We apparently also love a debate.
Earlier this month, the president announced that the administration would halt the deportations of certain young people in the country illegally, sparking a fierce and, at times, partisan discussion over what should be done about the estimated 11 million people here illegally.
The debate reached a fever pitch on Monday morning when the Supreme Court ruled on SB1070.
About 50,000 people signed in to SCOTUSblog to watch reporters inside the Court blog live. By noon, hashtags #SB1070, #SCOTUS, and #Arizona dominated Twitter.
Hundreds filled out an informal poll on the Arizona Republic's website: by 7 p.m. ET, 36.4 percent of those who responded thought that today's winners were Arizona residents. The next largest share, 33.8 percent, said nobody won.
Reactions in the social-media universe were also mixed.
"How sad SB1070 section 2B permits the police act as immigration agents was approved, sad racism against Hispanics," @OMARSANCHEZOMI tweeted in Spanish.
SB1070 supporters let their voices be heard too.
"SOOOO SICK of hearing about how 'controversial' SB 1070. It's about asking for freaking i.d. people," tweeted @KatiePavlich.
It seemed everyone weighed in, many simultaneously claiming victory and expressing reservations about the ruling: Arizona Gov. Jan Brewer, President Obama, Sen.

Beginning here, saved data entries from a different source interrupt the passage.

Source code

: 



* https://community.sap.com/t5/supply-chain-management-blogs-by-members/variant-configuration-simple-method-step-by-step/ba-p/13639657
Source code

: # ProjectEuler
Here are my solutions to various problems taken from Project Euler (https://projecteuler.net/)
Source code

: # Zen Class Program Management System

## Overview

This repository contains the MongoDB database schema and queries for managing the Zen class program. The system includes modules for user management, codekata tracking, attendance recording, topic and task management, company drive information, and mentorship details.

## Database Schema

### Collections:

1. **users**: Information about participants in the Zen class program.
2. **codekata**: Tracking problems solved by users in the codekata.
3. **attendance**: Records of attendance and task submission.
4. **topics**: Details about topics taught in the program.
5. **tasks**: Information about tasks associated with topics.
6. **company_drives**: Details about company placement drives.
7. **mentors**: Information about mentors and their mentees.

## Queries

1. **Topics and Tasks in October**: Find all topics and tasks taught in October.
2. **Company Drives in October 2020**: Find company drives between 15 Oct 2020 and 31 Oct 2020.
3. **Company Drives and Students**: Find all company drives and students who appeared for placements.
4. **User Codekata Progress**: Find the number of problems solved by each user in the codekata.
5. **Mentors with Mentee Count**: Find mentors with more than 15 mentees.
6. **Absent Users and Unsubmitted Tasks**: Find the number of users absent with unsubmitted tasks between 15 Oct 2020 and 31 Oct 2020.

John McCain, R-Ariz., the immigrant-rights group the National Council of La Raza, the American Civil Liberties Union, restrictionist advocacy and grassroots organizing groups the Federation for American Immigration Reform and NumbersUSA — even the Mexican government.
(Read related story here.)
Spanish-language media covered the story exhaustively. Telemundo posted a video, explaining to immigrants what to do if they are detained.
By 5:30 p.m. ET on Monday, 734 people had commented on Univision's explanation of the ruling.
Concerns about the laws were not restricted to the Hispanic community.
Mee Moua, executive director for the Asian American Justice Center, applauded the Supreme Court's decision to overturn several provisions within SB1070.
But while she felt that the ruling based on federal preemption was an appropriate decision, she maintained that the AAJC was "concerned about the application of the "˜show me papers' provision," adding, "I think it's very unclear what reasonable suspicion translates into."
"In my mind, based on the language that's in the decision, is now being a person of color or speaking English with an accent, is that now similar to slurred speech or alcohol on the breath?"
Moua later added, "It's not just about being Latino but it is a concern to us for the community of color as a whole."
Americans were not the only ones trying to figure out what the ruling meant for their communities, friends, and families. The extensive international coverage and the reach of social media spread the news quickly beyond our borders — particularly the southern border.